Con el tiempo, las obras del coruñés han desbordado las paredes de su hogar en la calle Damas, y se han impuesto en las de otros. "Mi galería es la casa de mis amigos y mi familia. Son los que exponen todo lo que les gusta", cuenta entre risas el pintor. Fue precisamente su círculo íntimo, y no su ambición, lo que le impulsó a salir del anonimato. Con 57 años, Ramilo hace tiempo que desechó "la vida de artista", pero no pudo sortear las insistencias continuas de su hermano mayor. "Me estuvo comiendo el coco para darme a conocer y hacer esta exposición. Es la primera individual y seria que hago", explica el coruñés.
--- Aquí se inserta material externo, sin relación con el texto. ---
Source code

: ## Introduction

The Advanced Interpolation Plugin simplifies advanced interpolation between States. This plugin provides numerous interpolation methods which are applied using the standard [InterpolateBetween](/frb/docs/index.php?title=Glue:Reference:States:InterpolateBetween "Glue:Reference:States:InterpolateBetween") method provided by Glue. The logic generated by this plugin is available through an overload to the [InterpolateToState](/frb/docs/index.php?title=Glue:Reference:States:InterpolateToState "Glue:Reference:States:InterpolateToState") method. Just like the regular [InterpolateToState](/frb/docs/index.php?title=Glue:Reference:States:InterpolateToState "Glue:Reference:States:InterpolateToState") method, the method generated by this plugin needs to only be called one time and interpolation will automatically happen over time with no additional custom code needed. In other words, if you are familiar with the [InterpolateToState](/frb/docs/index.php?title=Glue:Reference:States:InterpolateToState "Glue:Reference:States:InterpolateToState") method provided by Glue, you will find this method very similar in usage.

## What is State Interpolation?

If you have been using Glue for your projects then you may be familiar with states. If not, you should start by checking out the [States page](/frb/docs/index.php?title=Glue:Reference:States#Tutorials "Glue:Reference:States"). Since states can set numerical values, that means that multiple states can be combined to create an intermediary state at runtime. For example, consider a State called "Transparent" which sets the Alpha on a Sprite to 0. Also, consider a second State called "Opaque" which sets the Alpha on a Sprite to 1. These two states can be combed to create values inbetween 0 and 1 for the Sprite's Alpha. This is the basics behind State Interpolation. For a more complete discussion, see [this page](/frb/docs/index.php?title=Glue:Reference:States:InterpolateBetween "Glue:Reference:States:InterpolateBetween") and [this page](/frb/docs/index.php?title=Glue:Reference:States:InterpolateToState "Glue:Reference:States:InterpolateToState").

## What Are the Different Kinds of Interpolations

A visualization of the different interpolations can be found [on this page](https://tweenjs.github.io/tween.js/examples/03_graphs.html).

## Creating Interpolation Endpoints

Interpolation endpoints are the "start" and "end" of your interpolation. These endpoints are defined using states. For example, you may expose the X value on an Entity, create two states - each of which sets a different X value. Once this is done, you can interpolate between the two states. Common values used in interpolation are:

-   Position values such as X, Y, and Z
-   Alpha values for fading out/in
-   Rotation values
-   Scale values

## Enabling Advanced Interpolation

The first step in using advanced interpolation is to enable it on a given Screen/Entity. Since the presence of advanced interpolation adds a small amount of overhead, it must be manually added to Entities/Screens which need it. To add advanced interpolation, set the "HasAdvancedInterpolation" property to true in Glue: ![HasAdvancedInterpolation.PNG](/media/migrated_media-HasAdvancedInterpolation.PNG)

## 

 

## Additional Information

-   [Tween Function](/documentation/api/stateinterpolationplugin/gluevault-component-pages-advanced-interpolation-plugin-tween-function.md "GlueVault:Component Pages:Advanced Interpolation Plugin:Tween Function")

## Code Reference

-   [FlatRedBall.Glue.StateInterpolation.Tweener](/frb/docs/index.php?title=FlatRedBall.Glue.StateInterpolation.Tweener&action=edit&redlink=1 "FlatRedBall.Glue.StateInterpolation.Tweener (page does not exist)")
La muestra a la que se refiere es Recunchos, una serie de piezas de sus últimos ocho años como creativo, que inauguró ayer en la Casa Museo María Pita. Cerca de uno estuvo aguardando hasta lograr el permiso para exhibir en el centro, en el que recogerá cuatro esculturas, una decena de óleos y varios trabajos de cerámica hasta el 16 de diciembre. La protagonista de todos ellos es la Ciudad Vieja, el barrio que ha convertido en su lienzo particular. De él ha retratado algunos de sus puntos más pintorescos, los que tenía "más que estudiados", como la plaza de Azcárraga, y otros capturados a pie de calle como As Bárbaras y A Zapateira.
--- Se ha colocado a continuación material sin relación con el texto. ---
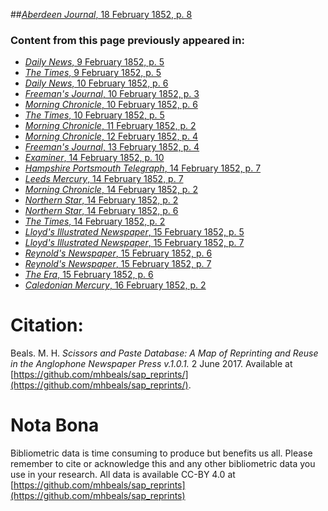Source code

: ##[*Aberdeen Journal*, 18 February 1852, p. 8](https://mhbeals.github.io/sap_html/Aberdeen-Journal/Aberdeen-Journal-18-February-1852-p-8)

### Content from this page previously appeared in:
+ [*Daily News*, 9 February 1852, p. 5](https://mhbeals.github.io/sap_html/Daily-News/Daily-News-9-February-1852-p-5)
+ [*The Times*, 9 February 1852, p. 5](https://mhbeals.github.io/sap_html/The-Times/The-Times-9-February-1852-p-5)
+ [*Daily News*, 10 February 1852, p. 6](https://mhbeals.github.io/sap_html/Daily-News/Daily-News-10-February-1852-p-6)
+ [*Freeman's Journal*, 10 February 1852, p. 3](https://mhbeals.github.io/sap_html/Freeman's-Journal/Freeman's-Journal-10-February-1852-p-3)
+ [*Morning Chronicle*, 10 February 1852, p. 6](https://mhbeals.github.io/sap_html/Morning-Chronicle/Morning-Chronicle-10-February-1852-p-6)
+ [*The Times*, 10 February 1852, p. 5](https://mhbeals.github.io/sap_html/The-Times/The-Times-10-February-1852-p-5)
+ [*Morning Chronicle*, 11 February 1852, p. 2](https://mhbeals.github.io/sap_html/Morning-Chronicle/Morning-Chronicle-11-February-1852-p-2)
+ [*Morning Chronicle*, 12 February 1852, p. 4](https://mhbeals.github.io/sap_html/Morning-Chronicle/Morning-Chronicle-12-February-1852-p-4)
+ [*Freeman's Journal*, 13 February 1852, p. 4](https://mhbeals.github.io/sap_html/Freeman's-Journal/Freeman's-Journal-13-February-1852-p-4)
+ [*Examiner*, 14 February 1852, p. 10](https://mhbeals.github.io/sap_html/Examiner/Examiner-14-February-1852-p-10)
+ [*Hampshire Portsmouth Telegraph*, 14 February 1852, p. 7](https://mhbeals.github.io/sap_html/Hampshire-Portsmouth-Telegraph/Hampshire-Portsmouth-Telegraph-14-February-1852-p-7)
+ [*Leeds Mercury*, 14 February 1852, p. 7](https://mhbeals.github.io/sap_html/Leeds-Mercury/Leeds-Mercury-14-February-1852-p-7)
+ [*Morning Chronicle*, 14 February 1852, p. 2](https://mhbeals.github.io/sap_html/Morning-Chronicle/Morning-Chronicle-14-February-1852-p-2)
+ [*Northern Star*, 14 February 1852, p. 2](https://mhbeals.github.io/sap_html/Northern-Star/Northern-Star-14-February-1852-p-2)
+ [*Northern Star*, 14 February 1852, p. 6](https://mhbeals.github.io/sap_html/Northern-Star/Northern-Star-14-February-1852-p-6)
+ [*The Times*, 14 February 1852, p. 2](https://mhbeals.github.io/sap_html/The-Times/The-Times-14-February-1852-p-2)
+ [*Lloyd's Illustrated Newspaper*, 15 February 1852, p. 5](https://mhbeals.github.io/sap_html/Lloyd's-Illustrated-Newspaper/Lloyd's-Illustrated-Newspaper-15-February-1852-p-5)
+ [*Lloyd's Illustrated Newspaper*, 15 February 1852, p. 7](https://mhbeals.github.io/sap_html/Lloyd's-Illustrated-Newspaper/Lloyd's-Illustrated-Newspaper-15-February-1852-p-7)
+ [*Reynold's Newspaper*, 15 February 1852, p. 6](https://mhbeals.github.io/sap_html/Reynold's-Newspaper/Reynold's-Newspaper-15-February-1852-p-6)
+ [*Reynold's Newspaper*, 15 February 1852, p. 7](https://mhbeals.github.io/sap_html/Reynold's-Newspaper/Reynold's-Newspaper-15-February-1852-p-7)
+ [*The Era*, 15 February 1852, p. 6](https://mhbeals.github.io/sap_html/The-Era/The-Era-15-February-1852-p-6)
+ [*Caledonian Mercury*, 16 February 1852, p. 2](https://mhbeals.github.io/sap_html/Caledonian-Mercury/Caledonian-Mercury-16-February-1852-p-2)
                    
# Citation: 

Beals. M. H. *Scissors and Paste Database: A Map of Reprinting and Reuse in the Anglophone Newspaper Press v.1.0.1.* 2 June 2017. Available at [https://github.com/mhbeals/sap_reprints/](https://github.com/mhbeals/sap_reprints/). 
                    
# Nota Bona

Bibliometric data is time consuming to produce but benefits us all. Please remember to cite or acknowledge this and any other bibliometric data you use in your research. All data is available CC-BY 4.0 at [https://github.com/mhbeals/sap_reprints](https://github.com/mhbeals/sap_reprints)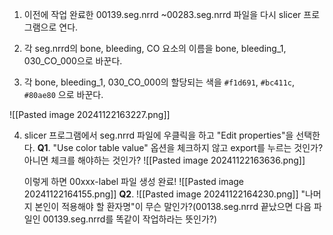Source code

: 1. 이전에 작업 완료한 00139.seg.nrrd ~00283.seg.nrrd 파일을 다시 slicer 프로그램으로 연다.

2. 각 seg.nrrd의 bone, bleeding, CO 요소의 이름을 bone, bleeding_1, 030_CO_000으로 바꾼다.

3. 각 bone, bleeding_1, 030_CO_000의 할당되는 색을 `#f1d691`, `#bc411c`, `#80ae80` 으로 바꾼다.

![[Pasted image 20241122163227.png]]

4. slicer 프로그램에서 seg.nrrd 파일에 우클릭을 하고 "Edit properties"을 선택한다.
	**Q1**. "Use color table value" 옵션을 체크하지 않고 export를 누르는 것인가? 아니면 체크를 해야하는 것인가?
		![[Pasted image 20241122163636.png]]
		
	이렇게 하면 00xxx-label 파일 생성 완료!
	![[Pasted image 20241122164155.png]]
**Q2**. ![[Pasted image 20241122164230.png]]
"나머지 본인이 적용해야 할 환자명"이 무슨 말인가?(00138.seg.nrrd 끝났으면 다음 파일인 00139.seg.nrrd를 똑같이 작업하라는 뜻인가?)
Entre sus adoquines y edificios históricos, se dejan entrever en las pinturas rostros curtidos por el sol y por las calles. Se trata de esas personas que viven al margen de la sociedad pero que, sin embargo, todos reconocen en el barrio. El artista confiesa que tiene algo de pintor de los desamparados, a los que ha dedicado gran parte de su colección. "Me gusta la mirada que suelen tener. Una mirada de tristeza pero limpia, de esa gente que por circunstancias de la vida ha acabado ahí, pero que no es mala", apunta Ramilo.

El estilo con el que los recrea es el blanco y negro, con guiños a la estética de los 80. Es una técnica que ha ido desarrollando a lo largo de los últimos diez años, en los que ha combinado su profesión con cursos de escultura, cerámica y policromía en la Escola Pablo Picasso. Cuenta el coruñés que "compaginar ambas cosas era difícil" y que los demás alumnos le sacaban inevitablemente ventaja. "Trataba de terminar a toda prisa los trabajos, pero me vino bien. Me abrió la cabeza a las ideas de la gente joven cuando yo ya tenía la mente caduca", reflexiona.
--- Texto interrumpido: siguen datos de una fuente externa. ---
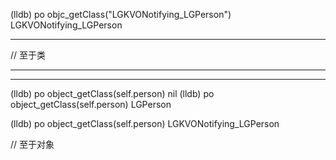 (lldb) po objc_getClass("LGKVONotifying_LGPerson")
LGKVONotifying_LGPerson


<hr>


// 至于类

<hr>








<hr>


(lldb) po object_getClass(self.person)
 nil
(lldb) po object_getClass(self.person)
LGPerson

(lldb) po object_getClass(self.person)
LGKVONotifying_LGPerson


// 至于对象




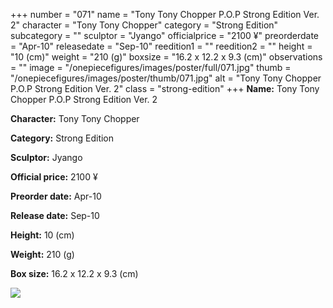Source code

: +++
number = "071"
name = "Tony Tony Chopper P.O.P Strong Edition Ver. 2"
character = "Tony Tony Chopper"
category = "Strong Edition"
subcategory = ""
sculptor = "Jyango"
officialprice = "2100 ¥"
preorderdate = "Apr-10"
releasedate = "Sep-10"
reedition1 = ""
reedition2 = ""
height = "10 (cm)"
weight = "210 (g)"
boxsize = "16.2 x 12.2 x 9.3 (cm)"
observations = ""
image = "/onepiecefigures/images/poster/full/071.jpg"
thumb = "/onepiecefigures/images/poster/thumb/071.jpg"
alt = "Tony Tony Chopper P.O.P Strong Edition Ver. 2"
class = "strong-edition"
+++
**Name:** Tony Tony Chopper P.O.P Strong Edition Ver. 2

**Character:** Tony Tony Chopper

**Category:** Strong Edition 

**Sculptor:** Jyango

**Official price:** 2100 ¥

**Preorder date:** Apr-10

**Release date:** Sep-10

**Height:** 10 (cm)

**Weight:** 210 (g)

**Box size:** 16.2 x 12.2 x 9.3 (cm)

<img src="/onepiecefigures/images/poster/thumb/071.jpg">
El artista reconoce que sus estudios llegaron relativamente tarde, pero que el "gusanillo" siempre estuvo ahí. Lo alimenta desde la infancia, cuando imitaba los dibujos de Disney a los que era aficionado, y también desde la adolescencia, en salidas en las que realizaba apuntes para sus paisajes. Después, sin embargo, llegó la vida, y se acabó el soñar sobre el papel. "Trabajaba y no pude estudiar. Cuando empecé a turnos es cuando me lo propuse", explica el pintor, que siempre tuvo a mano algún tipo de expresión artística.

Además de la pintura, Ramilo fue durante 16 años miembro del Coro de Cántigas da Terra. Como homenaje a aquel tiempo, el coruñés donó ayer a la asociación una escultura realizada en polvo de mármol, en la que una pareja de gallegos se entrega a la danza. La cesión de la pieza formó parte de los actos de apertura de la muestra, a la que el creador fía sus próximas exposiciones. "Haré una conjunta en febrero, en la Casares Quiroga, pero todo depende de si esta gusta. Si veo que no, seguiré llenando las salas de estar de mis amigos", se carcajea.